Aim of the exercise: Please filter the data below down to the lines holding the string "assignment".

Information:
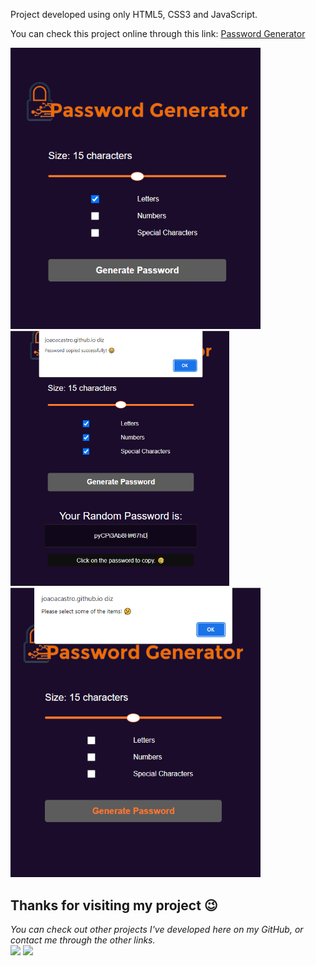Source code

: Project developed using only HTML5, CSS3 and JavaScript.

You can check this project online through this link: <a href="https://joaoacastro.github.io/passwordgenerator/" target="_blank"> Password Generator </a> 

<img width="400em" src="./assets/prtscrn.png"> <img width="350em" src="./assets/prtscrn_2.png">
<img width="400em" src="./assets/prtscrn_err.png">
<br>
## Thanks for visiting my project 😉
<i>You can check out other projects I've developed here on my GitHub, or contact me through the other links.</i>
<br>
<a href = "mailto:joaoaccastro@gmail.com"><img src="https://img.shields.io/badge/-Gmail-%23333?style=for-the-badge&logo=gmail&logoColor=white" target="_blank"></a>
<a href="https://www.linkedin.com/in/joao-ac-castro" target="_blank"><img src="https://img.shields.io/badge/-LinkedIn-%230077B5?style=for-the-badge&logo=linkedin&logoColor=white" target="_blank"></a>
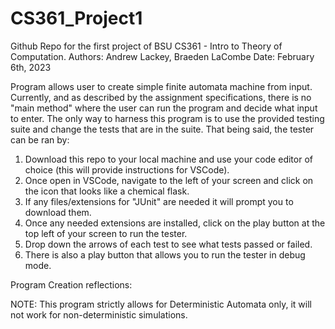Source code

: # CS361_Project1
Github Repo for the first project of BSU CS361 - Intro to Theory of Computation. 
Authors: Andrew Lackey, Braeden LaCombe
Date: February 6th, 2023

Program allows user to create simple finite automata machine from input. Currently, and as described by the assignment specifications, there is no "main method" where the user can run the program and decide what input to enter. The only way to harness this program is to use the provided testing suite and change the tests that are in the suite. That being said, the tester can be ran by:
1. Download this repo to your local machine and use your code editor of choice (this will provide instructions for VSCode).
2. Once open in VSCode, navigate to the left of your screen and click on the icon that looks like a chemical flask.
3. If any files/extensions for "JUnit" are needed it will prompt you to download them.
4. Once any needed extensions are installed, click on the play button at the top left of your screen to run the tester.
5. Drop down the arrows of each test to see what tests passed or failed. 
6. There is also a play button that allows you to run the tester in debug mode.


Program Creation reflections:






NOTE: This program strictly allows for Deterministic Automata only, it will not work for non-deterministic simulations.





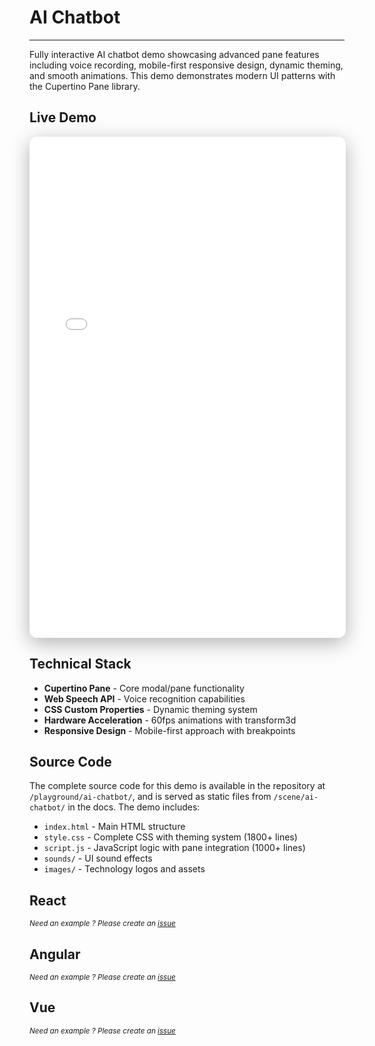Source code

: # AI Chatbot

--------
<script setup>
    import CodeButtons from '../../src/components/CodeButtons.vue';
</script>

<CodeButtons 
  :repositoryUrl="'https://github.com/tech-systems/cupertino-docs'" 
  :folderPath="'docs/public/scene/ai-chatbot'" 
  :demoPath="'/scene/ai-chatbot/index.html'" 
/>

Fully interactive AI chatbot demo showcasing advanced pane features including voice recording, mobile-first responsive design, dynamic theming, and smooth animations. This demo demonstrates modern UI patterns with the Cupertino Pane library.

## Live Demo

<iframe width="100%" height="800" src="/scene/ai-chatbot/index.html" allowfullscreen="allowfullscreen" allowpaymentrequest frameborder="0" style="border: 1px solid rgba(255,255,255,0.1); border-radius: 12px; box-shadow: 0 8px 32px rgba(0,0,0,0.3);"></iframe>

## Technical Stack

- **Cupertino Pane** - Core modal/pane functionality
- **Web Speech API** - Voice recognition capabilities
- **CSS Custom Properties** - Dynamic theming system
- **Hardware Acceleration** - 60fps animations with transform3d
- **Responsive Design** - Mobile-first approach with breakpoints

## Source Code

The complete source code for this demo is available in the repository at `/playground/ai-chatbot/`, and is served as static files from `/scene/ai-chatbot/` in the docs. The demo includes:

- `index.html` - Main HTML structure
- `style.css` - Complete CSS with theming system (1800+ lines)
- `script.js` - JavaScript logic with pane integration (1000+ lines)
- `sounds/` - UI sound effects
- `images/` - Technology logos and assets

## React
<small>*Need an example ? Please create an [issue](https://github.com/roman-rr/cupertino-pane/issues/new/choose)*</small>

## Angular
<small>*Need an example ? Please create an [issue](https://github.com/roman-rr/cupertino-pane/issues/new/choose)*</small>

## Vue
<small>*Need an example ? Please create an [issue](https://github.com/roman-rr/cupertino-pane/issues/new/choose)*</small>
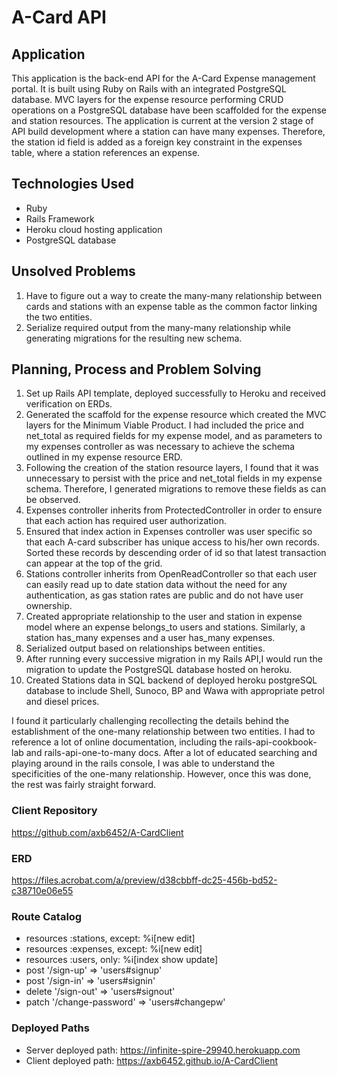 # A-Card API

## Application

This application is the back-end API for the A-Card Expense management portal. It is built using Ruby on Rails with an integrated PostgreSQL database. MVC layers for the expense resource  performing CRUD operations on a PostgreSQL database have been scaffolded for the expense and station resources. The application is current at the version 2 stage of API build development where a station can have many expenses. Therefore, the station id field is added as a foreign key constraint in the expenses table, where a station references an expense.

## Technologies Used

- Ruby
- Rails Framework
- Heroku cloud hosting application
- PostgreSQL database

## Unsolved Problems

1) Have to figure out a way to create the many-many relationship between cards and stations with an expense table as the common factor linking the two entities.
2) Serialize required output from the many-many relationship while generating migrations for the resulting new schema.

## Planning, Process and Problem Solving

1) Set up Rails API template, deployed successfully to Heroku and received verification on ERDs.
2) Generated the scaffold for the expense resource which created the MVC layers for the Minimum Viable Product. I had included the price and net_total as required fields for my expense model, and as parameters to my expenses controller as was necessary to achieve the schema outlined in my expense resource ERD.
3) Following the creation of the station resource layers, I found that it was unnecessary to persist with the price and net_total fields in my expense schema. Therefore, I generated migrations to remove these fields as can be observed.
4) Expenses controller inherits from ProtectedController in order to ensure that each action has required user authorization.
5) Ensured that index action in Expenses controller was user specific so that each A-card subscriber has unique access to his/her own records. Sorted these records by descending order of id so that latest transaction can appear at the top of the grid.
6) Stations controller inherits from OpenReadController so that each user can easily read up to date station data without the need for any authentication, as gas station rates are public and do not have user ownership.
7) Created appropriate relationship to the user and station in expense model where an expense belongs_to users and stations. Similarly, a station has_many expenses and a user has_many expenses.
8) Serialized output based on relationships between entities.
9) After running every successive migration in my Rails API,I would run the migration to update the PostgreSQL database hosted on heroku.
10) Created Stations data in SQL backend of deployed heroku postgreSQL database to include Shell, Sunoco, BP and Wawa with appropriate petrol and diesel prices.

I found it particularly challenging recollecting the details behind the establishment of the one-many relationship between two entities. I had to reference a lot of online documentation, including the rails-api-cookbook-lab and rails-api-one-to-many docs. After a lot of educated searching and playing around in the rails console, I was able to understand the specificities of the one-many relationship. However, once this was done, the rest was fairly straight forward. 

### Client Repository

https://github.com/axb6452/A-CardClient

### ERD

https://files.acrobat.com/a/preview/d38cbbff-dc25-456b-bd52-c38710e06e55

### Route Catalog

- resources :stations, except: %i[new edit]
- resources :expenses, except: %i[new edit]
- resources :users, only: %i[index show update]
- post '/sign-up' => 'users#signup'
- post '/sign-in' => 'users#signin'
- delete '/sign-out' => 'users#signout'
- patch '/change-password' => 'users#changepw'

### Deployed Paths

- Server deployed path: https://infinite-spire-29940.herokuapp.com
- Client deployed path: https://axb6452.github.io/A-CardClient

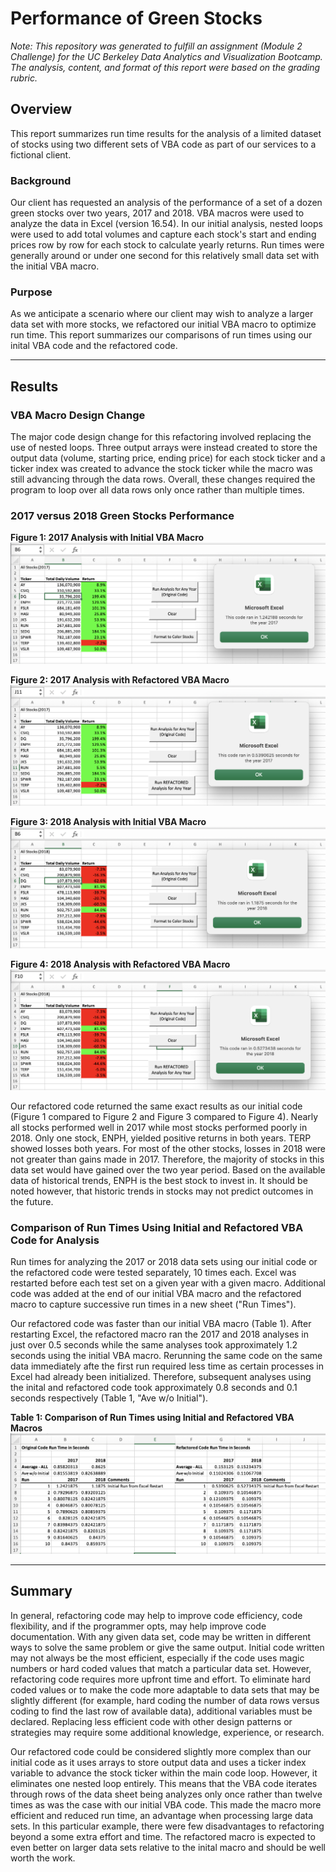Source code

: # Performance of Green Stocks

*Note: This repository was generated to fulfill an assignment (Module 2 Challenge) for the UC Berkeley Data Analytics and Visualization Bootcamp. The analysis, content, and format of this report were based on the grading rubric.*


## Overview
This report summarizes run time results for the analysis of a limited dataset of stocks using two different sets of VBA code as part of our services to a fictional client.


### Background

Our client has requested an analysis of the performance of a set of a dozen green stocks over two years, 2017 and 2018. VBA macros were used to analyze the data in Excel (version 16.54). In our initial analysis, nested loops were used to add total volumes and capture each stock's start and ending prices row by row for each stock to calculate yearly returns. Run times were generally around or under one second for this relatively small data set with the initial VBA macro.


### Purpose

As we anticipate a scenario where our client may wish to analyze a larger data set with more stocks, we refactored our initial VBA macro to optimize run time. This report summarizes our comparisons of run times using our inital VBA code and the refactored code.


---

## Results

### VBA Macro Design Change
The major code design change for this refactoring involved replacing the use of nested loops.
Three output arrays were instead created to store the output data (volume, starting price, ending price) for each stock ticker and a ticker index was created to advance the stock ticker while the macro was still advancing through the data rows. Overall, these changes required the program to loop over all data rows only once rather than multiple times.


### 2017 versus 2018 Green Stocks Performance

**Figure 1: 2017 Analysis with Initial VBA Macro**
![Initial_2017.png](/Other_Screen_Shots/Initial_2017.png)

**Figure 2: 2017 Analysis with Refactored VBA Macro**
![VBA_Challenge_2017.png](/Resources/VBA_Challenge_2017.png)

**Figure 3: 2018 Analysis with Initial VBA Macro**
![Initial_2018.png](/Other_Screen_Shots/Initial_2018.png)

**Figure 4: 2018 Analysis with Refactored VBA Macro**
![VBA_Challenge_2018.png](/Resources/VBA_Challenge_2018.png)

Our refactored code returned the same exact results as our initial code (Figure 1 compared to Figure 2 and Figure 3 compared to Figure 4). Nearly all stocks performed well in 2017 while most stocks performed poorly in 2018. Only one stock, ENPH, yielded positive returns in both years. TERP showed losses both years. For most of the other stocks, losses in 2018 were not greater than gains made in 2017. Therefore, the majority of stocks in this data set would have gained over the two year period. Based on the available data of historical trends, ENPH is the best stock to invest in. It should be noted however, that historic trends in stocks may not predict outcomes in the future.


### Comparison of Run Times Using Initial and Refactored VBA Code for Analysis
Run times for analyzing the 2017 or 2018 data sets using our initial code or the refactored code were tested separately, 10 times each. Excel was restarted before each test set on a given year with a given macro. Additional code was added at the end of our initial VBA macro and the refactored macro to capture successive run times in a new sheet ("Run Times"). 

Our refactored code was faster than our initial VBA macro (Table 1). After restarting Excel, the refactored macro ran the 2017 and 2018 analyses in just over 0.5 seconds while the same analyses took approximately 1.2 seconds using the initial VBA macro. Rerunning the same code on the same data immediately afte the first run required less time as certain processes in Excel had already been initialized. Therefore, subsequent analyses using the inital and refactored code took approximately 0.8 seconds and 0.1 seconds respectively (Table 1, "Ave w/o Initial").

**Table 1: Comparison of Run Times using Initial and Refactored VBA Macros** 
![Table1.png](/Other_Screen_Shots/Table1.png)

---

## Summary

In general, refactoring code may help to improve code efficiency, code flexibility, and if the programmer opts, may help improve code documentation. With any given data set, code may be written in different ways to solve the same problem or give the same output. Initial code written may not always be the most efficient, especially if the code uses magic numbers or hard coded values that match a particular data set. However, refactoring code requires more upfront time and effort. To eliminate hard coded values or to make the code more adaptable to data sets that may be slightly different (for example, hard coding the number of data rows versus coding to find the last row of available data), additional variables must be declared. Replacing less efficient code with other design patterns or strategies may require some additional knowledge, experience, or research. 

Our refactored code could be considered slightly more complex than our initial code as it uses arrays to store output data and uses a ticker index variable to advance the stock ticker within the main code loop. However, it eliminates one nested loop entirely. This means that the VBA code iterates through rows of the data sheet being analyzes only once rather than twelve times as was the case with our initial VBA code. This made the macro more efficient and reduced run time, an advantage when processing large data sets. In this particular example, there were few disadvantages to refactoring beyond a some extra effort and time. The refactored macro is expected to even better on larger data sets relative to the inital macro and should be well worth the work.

Output of the exercise:
Program allows user to create simple finite automata machine from input. Currently, and as described by the assignment specifications, there is no "main method" where the user can run the program and decide what input to enter. The only way to harness this program is to use the provided testing suite and change the tests that are in the suite. That being said, the tester can be ran by:
*Note: This repository was generated to fulfill an assignment (Module 2 Challenge) for the UC Berkeley Data Analytics and Visualization Bootcamp. The analysis, content, and format of this report were based on the grading rubric.*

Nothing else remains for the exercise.